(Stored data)
<<<<

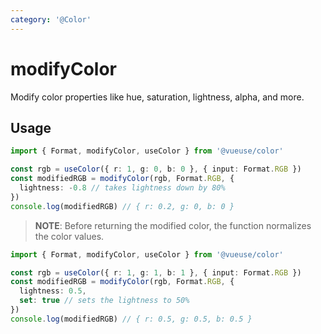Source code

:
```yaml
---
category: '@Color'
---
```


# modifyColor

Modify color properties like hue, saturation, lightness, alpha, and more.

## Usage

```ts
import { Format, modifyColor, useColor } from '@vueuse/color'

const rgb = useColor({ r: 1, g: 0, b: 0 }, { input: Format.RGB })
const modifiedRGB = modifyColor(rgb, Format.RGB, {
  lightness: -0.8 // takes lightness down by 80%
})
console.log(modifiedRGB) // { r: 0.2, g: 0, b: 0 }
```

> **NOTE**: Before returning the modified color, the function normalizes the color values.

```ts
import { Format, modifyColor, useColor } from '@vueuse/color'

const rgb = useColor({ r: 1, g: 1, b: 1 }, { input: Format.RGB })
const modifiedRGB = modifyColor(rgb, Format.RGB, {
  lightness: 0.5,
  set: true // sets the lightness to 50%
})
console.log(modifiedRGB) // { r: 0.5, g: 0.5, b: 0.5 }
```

>>>>

== Exercise ==
Without including the pictures, copy all of the data exactly.

== Task response ==
Source code

:
```yaml
---
category: '@Color'
---
```


# modifyColor

Modify color properties like hue, saturation, lightness, alpha, and more.

## Usage

```ts
import { Format, modifyColor, useColor } from '@vueuse/color'

const rgb = useColor({ r: 1, g: 0, b: 0 }, { input: Format.RGB })
const modifiedRGB = modifyColor(rgb, Format.RGB, {
  lightness: -0.8 // takes lightness down by 80%
})
console.log(modifiedRGB) // { r: 0.2, g: 0, b: 0 }
```

> **NOTE**: Before returning the modified color, the function normalizes the color values.

```ts
import { Format, modifyColor, useColor } from '@vueuse/color'

const rgb = useColor({ r: 1, g: 1, b: 1 }, { input: Format.RGB })
const modifiedRGB = modifyColor(rgb, Format.RGB, {
  lightness: 0.5,
  set: true // sets the lightness to 50%
})
console.log(modifiedRGB) // { r: 0.5, g: 0.5, b: 0.5 }
```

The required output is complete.